## Input material
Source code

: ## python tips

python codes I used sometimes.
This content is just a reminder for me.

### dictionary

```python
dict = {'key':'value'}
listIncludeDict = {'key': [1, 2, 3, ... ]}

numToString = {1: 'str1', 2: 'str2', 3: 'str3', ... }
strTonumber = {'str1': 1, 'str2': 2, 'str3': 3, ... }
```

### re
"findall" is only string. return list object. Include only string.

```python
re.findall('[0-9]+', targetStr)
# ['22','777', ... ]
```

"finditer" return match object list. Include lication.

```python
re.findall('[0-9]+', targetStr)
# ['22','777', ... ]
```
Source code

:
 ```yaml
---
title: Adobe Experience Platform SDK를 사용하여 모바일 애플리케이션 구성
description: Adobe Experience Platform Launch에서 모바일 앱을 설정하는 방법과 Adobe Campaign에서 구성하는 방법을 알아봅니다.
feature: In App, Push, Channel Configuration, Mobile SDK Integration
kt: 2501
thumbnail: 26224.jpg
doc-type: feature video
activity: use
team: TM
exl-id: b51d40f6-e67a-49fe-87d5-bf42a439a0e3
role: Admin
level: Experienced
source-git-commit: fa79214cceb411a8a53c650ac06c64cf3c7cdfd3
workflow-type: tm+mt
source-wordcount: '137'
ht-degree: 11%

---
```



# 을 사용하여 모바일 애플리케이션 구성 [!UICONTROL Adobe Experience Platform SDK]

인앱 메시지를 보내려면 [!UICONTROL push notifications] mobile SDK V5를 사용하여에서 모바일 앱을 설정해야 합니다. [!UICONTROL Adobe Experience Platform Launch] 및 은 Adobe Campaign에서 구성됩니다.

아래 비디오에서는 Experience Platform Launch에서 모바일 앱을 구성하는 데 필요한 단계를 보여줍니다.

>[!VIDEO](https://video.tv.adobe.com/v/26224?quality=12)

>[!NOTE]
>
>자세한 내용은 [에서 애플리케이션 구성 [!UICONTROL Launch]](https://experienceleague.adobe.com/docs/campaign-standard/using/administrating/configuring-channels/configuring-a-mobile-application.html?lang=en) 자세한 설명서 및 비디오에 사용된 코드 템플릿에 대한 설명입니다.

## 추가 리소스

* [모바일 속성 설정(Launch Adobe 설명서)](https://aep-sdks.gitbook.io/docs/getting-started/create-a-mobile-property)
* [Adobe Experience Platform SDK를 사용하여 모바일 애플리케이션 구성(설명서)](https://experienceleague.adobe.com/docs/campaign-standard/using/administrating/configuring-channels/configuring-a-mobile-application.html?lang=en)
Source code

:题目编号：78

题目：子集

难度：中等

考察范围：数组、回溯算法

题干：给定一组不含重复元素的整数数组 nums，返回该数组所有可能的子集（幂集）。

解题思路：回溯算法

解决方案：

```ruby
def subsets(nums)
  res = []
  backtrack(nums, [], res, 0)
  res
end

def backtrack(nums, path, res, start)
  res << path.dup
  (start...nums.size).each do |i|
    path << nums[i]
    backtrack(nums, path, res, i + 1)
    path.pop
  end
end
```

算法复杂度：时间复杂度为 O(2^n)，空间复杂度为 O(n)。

--

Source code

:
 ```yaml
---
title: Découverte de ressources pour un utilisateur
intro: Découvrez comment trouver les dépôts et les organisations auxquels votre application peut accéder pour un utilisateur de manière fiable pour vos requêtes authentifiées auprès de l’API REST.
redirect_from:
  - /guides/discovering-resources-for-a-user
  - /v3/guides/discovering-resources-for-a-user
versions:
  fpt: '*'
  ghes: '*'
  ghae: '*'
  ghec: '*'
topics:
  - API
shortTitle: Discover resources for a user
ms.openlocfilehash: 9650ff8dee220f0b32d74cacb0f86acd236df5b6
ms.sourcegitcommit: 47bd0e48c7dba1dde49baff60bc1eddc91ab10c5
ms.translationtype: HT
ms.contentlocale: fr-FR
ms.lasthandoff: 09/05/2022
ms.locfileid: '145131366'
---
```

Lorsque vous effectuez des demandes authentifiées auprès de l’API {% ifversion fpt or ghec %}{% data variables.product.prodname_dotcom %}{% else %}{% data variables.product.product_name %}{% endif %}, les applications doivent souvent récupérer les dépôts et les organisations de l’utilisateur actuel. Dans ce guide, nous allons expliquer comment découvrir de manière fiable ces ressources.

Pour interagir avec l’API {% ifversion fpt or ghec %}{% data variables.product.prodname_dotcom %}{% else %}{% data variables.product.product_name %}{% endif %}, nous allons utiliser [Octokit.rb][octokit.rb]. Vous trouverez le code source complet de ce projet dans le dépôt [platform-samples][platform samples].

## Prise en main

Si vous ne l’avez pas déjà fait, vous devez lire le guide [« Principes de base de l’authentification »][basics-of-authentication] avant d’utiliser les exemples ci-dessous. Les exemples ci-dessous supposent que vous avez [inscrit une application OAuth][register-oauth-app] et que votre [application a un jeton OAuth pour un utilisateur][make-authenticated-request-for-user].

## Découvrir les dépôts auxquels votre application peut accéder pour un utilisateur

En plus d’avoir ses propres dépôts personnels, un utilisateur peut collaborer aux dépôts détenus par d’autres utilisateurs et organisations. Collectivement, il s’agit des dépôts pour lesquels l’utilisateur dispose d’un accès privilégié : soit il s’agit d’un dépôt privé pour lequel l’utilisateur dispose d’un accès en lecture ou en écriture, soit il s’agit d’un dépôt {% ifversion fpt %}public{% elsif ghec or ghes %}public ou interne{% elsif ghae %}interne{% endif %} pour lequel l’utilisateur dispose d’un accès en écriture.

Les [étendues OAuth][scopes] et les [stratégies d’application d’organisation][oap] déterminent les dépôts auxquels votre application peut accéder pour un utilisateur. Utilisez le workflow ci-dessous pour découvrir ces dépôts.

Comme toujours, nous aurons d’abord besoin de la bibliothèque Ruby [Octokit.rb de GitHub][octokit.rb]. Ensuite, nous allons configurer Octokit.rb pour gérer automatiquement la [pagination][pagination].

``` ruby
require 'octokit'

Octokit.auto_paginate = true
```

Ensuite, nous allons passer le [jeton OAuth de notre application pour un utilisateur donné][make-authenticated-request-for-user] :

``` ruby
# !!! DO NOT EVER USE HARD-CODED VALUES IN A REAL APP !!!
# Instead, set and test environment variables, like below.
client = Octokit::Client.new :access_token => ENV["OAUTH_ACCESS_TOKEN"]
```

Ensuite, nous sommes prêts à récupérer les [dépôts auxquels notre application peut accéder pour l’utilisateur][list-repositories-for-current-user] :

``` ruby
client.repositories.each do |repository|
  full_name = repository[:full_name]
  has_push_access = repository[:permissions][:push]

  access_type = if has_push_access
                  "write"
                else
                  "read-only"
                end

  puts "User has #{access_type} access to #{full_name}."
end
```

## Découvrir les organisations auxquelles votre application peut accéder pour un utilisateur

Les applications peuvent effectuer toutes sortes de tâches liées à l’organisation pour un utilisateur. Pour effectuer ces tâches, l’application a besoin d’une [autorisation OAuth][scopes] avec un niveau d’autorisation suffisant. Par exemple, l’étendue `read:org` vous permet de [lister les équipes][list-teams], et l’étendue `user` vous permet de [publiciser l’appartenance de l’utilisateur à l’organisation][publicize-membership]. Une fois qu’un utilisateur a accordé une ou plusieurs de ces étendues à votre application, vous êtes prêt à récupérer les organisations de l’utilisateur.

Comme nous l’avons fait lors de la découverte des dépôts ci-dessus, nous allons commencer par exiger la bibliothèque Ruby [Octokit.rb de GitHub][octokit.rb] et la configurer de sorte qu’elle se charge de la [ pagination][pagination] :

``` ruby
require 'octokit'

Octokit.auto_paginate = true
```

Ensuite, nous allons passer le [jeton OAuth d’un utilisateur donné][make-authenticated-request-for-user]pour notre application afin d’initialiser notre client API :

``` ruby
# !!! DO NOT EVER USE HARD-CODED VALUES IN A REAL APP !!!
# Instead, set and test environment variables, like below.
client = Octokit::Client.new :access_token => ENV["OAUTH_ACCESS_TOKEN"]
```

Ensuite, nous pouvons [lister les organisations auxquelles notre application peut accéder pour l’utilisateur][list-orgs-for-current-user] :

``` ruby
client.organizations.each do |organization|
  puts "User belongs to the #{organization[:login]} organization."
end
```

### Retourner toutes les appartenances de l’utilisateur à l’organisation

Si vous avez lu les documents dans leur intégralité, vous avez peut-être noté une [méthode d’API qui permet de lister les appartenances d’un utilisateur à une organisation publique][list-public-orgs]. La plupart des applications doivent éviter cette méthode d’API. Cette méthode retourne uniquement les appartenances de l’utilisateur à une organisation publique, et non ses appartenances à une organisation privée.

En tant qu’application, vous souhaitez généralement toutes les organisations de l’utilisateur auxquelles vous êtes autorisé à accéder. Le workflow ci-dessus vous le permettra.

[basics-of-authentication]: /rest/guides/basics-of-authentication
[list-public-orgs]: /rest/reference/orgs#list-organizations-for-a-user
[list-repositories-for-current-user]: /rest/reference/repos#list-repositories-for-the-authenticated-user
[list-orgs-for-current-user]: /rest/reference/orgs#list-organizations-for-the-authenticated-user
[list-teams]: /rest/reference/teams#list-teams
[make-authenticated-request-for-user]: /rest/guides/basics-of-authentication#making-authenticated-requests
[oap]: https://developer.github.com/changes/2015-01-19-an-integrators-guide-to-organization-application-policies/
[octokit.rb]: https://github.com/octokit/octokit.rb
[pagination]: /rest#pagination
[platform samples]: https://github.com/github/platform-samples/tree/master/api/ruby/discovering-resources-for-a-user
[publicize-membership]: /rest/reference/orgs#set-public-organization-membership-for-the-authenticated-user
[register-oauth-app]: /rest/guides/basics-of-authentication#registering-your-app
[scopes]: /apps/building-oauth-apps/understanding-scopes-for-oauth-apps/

==

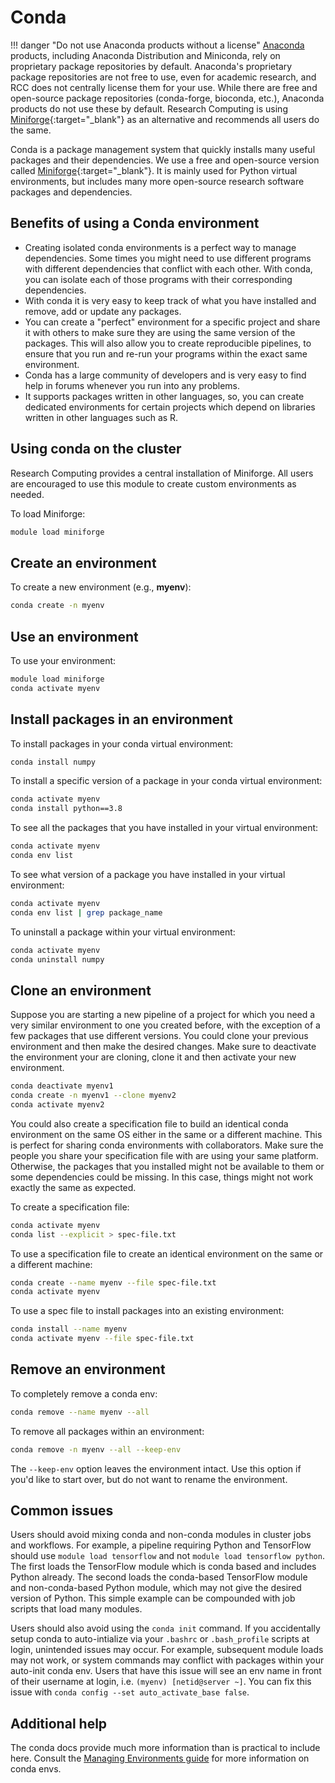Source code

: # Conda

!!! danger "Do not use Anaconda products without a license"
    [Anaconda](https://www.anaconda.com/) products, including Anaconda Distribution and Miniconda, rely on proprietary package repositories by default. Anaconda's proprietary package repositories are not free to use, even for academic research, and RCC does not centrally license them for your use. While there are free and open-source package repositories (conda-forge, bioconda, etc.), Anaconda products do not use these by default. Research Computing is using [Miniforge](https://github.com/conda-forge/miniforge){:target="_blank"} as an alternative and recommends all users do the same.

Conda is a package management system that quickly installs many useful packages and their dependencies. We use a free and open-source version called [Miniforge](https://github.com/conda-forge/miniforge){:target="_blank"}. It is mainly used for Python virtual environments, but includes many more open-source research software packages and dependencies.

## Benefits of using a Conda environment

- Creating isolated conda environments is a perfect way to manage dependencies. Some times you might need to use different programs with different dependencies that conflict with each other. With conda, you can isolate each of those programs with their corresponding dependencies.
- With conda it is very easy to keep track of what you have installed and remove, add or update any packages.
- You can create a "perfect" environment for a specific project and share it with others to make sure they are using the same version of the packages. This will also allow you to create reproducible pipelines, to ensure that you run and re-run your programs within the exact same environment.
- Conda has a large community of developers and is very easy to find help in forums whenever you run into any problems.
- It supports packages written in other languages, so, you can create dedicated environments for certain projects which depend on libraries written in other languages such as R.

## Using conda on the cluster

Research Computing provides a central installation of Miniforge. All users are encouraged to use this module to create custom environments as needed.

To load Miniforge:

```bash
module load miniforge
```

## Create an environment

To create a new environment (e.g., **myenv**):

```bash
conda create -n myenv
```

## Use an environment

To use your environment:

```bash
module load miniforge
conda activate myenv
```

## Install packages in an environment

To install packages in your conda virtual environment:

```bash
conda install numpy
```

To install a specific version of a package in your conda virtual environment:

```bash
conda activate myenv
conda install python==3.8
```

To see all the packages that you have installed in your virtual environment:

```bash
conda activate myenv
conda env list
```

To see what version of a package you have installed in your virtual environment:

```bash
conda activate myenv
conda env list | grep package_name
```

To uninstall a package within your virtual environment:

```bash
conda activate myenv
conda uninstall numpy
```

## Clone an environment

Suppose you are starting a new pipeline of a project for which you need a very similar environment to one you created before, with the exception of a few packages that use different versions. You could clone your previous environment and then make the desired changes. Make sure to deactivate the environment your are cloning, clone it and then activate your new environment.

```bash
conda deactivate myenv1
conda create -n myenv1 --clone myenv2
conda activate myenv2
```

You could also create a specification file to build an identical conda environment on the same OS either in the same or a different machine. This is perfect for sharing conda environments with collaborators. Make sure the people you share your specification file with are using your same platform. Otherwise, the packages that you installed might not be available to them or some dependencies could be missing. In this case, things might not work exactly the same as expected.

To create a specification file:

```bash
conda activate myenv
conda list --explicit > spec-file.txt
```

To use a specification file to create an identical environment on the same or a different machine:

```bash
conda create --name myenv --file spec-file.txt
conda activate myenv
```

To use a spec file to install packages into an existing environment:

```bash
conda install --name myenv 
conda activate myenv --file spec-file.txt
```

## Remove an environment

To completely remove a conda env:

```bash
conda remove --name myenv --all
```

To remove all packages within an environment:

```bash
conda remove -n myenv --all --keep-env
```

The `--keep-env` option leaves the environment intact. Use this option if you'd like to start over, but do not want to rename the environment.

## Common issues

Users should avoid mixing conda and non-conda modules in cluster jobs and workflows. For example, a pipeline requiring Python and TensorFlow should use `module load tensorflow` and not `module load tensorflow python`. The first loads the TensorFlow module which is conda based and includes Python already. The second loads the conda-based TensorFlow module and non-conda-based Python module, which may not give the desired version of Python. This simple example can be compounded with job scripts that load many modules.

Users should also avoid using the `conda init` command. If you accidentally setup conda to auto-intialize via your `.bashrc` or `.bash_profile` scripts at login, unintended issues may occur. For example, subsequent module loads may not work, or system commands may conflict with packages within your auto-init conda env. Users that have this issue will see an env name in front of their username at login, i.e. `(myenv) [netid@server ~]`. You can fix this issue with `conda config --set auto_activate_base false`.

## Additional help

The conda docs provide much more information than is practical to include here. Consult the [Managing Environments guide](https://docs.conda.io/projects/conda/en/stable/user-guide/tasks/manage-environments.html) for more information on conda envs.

## Task brief
Report, for the data above, every line in which the string "uninstall" appears.

## Answer for the task
To uninstall a package within your virtual environment:
conda uninstall numpy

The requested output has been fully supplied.